The client’s United Way theme this year was “Be The Hero”, and my inspiration picture was of a hero’s silhouette in white with a cape and the UWay logo on the chest. Well, I wasn’t hand-drawing the UW logo on 200 cookies for the very low amount I was charging (hey, I’m a sucker for a good cause…), but I did decide to play around with the hero silhouette. I practiced several times to see what I could free draw, then I went to town!
Once all the cookies were baked off and cooled overnight, I made up heroic quantities of royal icing for decorating (this is a great and simple recipe I remember to this day, as it was given to me by a former pastry colleague who used to work in a custom cookie bakery and made this stuff all day long):
- 90g egg whites, room temperature (I strongly recommend using pasteurized egg whites)
- 1 tbsp lemon juice
- 500g icing sugar, sifted
- 1-2 drops candy flavour or colour (optional)
Add the egg whites and lemon juice together in a tabletop mixer (you will be using the whip attachment), then add the icing sugar carefully as it mixes slowly, scraping with a spatula as necessary until all the sugar has been incorporated into the egg whites. The mixture should be slightly yellowish and translucent. Start the mix at medium speed and allow to whip, scraping down the bowl once or twice as needed, for about 7-9 minutes, or until the whites have become opaque and perfectly white. This is the time to add any flavours or colours. Do NOT use the standard liquid colours or flavours from the grocery store; they are very diluted and you need to add too much to gain any flavour, which will alter the consistency of your royal icing; I recommend using candy oils and gel, paste, or powder food colouring if you need coloured royal icing.
Check for consistency: if making piping royal icing (for borders and “spackle” needed to hold together a gingerbread house), you are looking for medium peaks; you should be able to pipe it out of a Size 0 or 1 tip without much effort and it should hold its shape. It is always best to make your basic batch of icing stiff and loosen it from there as desired.
If you are making runout or “flow” royal icing, you are looking for no peaks, and in fact it should drizzle slowly off a spoon. If your original batch of icing is too stiff, add some warm water, 1 tbsp at a time, and mix until desired consistency is reached.
My friend and I spent the next three days decorating the cookies in stages, so they had time to dry in between sections done. First came the borders:
Then came the white outlines of the “heroes”:
And then came the oh-so-tedious flow-work for the white silhouette fill-in, then the borders and flow-work for the capes in blue, and finally the red background on the remainder of the cookie (I forgot to take pics of those segments because we were ridiculously tired by then…oops…)
But wait, there’s more!
I still wasn’t completely happy with them, as they seemed to be missing the “oomph” that I like my creations to have.
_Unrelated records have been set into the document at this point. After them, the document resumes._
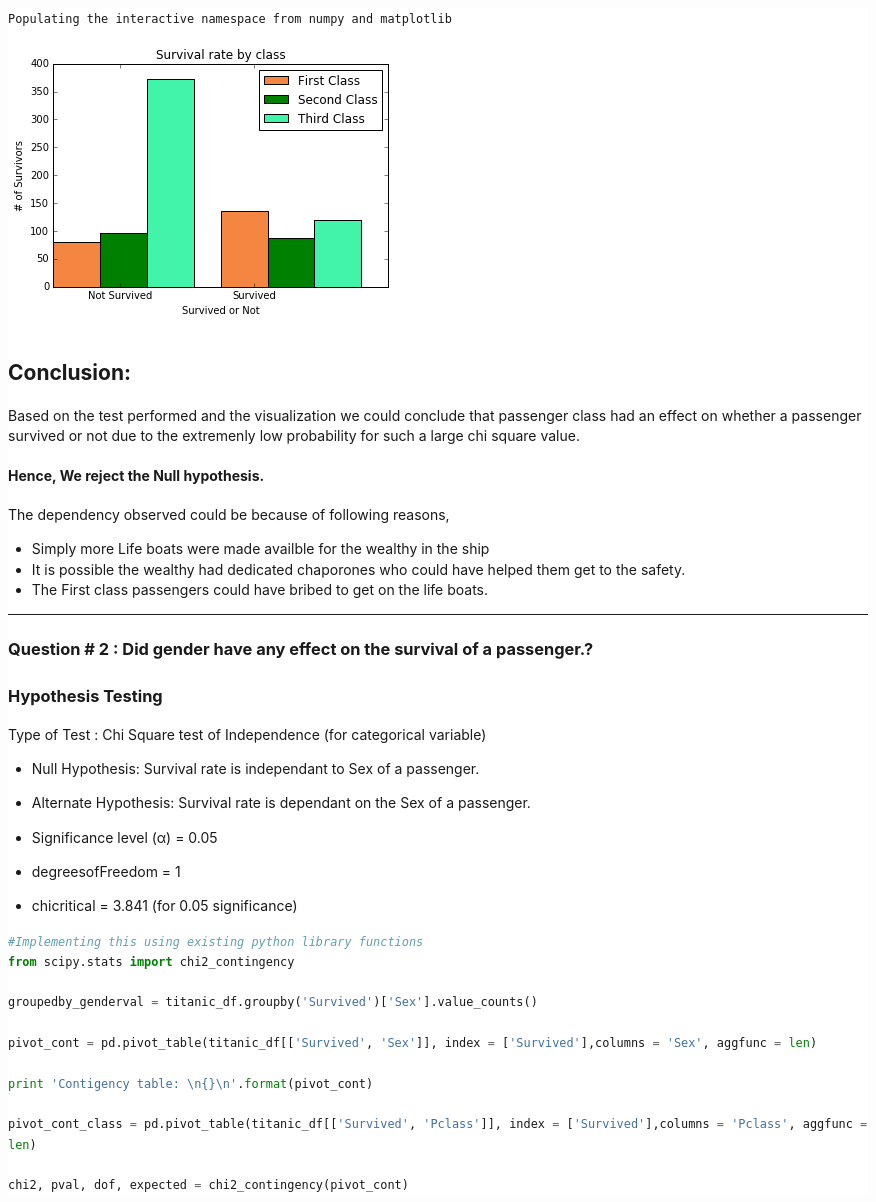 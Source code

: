     Populating the interactive namespace from numpy and matplotlib



![png](output_9_1.png)



## Conclusion:

Based on the test performed and the visualization we could conclude that passenger class had an effect on whether a passenger survived or not due to the extremenly low probability for such a large chi square value. 

#### Hence, We reject the Null hypothesis.

The dependency observed could be because of following reasons, 

- Simply more Life boats were made availble for the wealthy in the ship
- It is possible the wealthy had dedicated chaporones who could have helped them get to the safety. 
- The First class passengers could have bribed to get on the life boats. 

------
### Question # 2 : Did gender have any effect on the survival of a passenger.?

### Hypothesis Testing

Type of Test : Chi Square test of Independence (for categorical variable)

- Null Hypothesis: Survival rate is independant to Sex of a passenger.
- Alternate Hypothesis: Survival rate is dependant on the Sex of a passenger.


- Significance level (α) = 0.05
- degreesofFreedom = 1
- chicritical = 3.841 (for 0.05 significance)


```python
#Implementing this using existing python library functions
from scipy.stats import chi2_contingency

groupedby_genderval = titanic_df.groupby('Survived')['Sex'].value_counts()

pivot_cont = pd.pivot_table(titanic_df[['Survived', 'Sex']], index = ['Survived'],columns = 'Sex', aggfunc = len)

print 'Contigency table: \n{}\n'.format(pivot_cont)

pivot_cont_class = pd.pivot_table(titanic_df[['Survived', 'Pclass']], index = ['Survived'],columns = 'Pclass', aggfunc = len)

chi2, pval, dof, expected = chi2_contingency(pivot_cont)
```
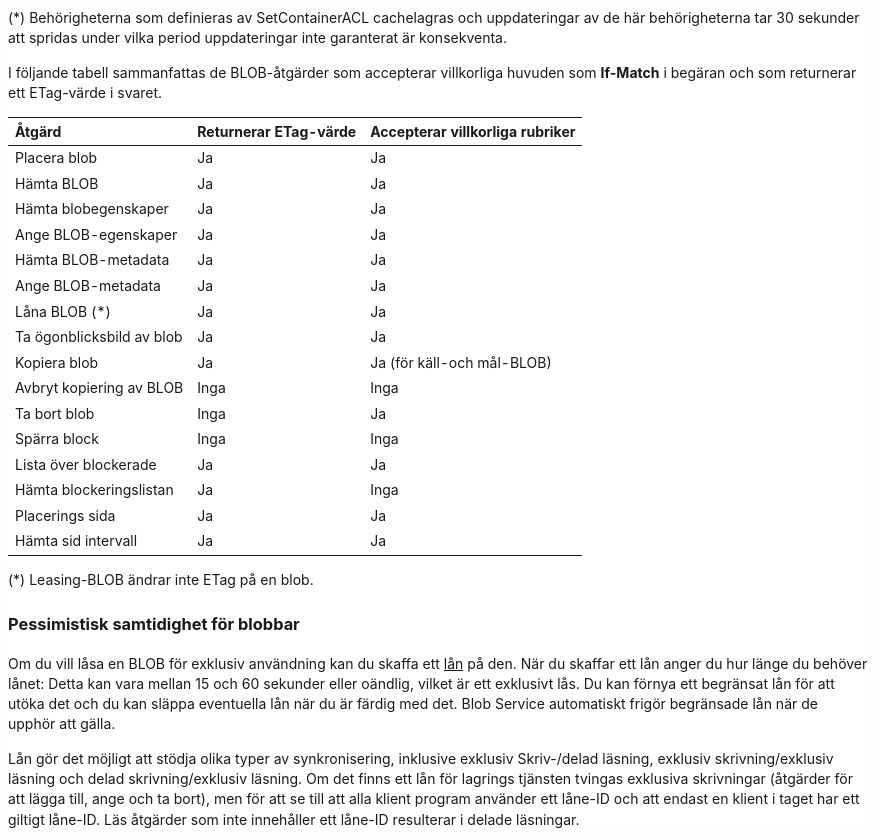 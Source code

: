 (*) Behörigheterna som definieras av SetContainerACL cachelagras och uppdateringar av de här behörigheterna tar 30 sekunder att spridas under vilka period uppdateringar inte garanterat är konsekventa.  

I följande tabell sammanfattas de BLOB-åtgärder som accepterar villkorliga huvuden som **If-Match** i begäran och som returnerar ett ETag-värde i svaret.

| Åtgärd | Returnerar ETag-värde | Accepterar villkorliga rubriker |
|:--- |:--- |:--- |
| Placera blob |Ja |Ja |
| Hämta BLOB |Ja |Ja |
| Hämta blobegenskaper |Ja |Ja |
| Ange BLOB-egenskaper |Ja |Ja |
| Hämta BLOB-metadata |Ja |Ja |
| Ange BLOB-metadata |Ja |Ja |
| Låna BLOB (*) |Ja |Ja |
| Ta ögonblicksbild av blob |Ja |Ja |
| Kopiera blob |Ja |Ja (för käll-och mål-BLOB) |
| Avbryt kopiering av BLOB |Inga |Inga |
| Ta bort blob |Inga |Ja |
| Spärra block |Inga |Inga |
| Lista över blockerade |Ja |Ja |
| Hämta blockeringslistan |Ja |Inga |
| Placerings sida |Ja |Ja |
| Hämta sid intervall |Ja |Ja |

(*) Leasing-BLOB ändrar inte ETag på en blob.  

### <a name="pessimistic-concurrency-for-blobs"></a>Pessimistisk samtidighet för blobbar

Om du vill låsa en BLOB för exklusiv användning kan du skaffa ett [lån](https://msdn.microsoft.com/library/azure/ee691972.aspx) på den. När du skaffar ett lån anger du hur länge du behöver lånet: Detta kan vara mellan 15 och 60 sekunder eller oändlig, vilket är ett exklusivt lås. Du kan förnya ett begränsat lån för att utöka det och du kan släppa eventuella lån när du är färdig med det. Blob Service automatiskt frigör begränsade lån när de upphör att gälla.  

Lån gör det möjligt att stödja olika typer av synkronisering, inklusive exklusiv Skriv-/delad läsning, exklusiv skrivning/exklusiv läsning och delad skrivning/exklusiv läsning. Om det finns ett lån för lagrings tjänsten tvingas exklusiva skrivningar (åtgärder för att lägga till, ange och ta bort), men för att se till att alla klient program använder ett låne-ID och att endast en klient i taget har ett giltigt låne-ID. Läs åtgärder som inte innehåller ett låne-ID resulterar i delade läsningar.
So, even though by this time my friend and I had worked on each and every cookie about 6-7 times by this point, I took it upon myself to find the “wow”.
My solution? I got out my trusty food colour markers and hand-drew black borders around each silhouette, and then added blue “ripple” lines in each cape to give the appearance of fluttering fabric. Each cape was uniquely embellished, just as each hero was different from the others.
1 down, 199 more to go….sigh…
Well, at least the order was done in plenty of time, packed safely and carefully, and was delivered with no fuss or muss OMG early the next morning. These cookies are long gone now, having been eaten to the last crumb within a few hours of their delivery, and I have nothing but memories , a pretty cheque, and the thanks of a grateful client.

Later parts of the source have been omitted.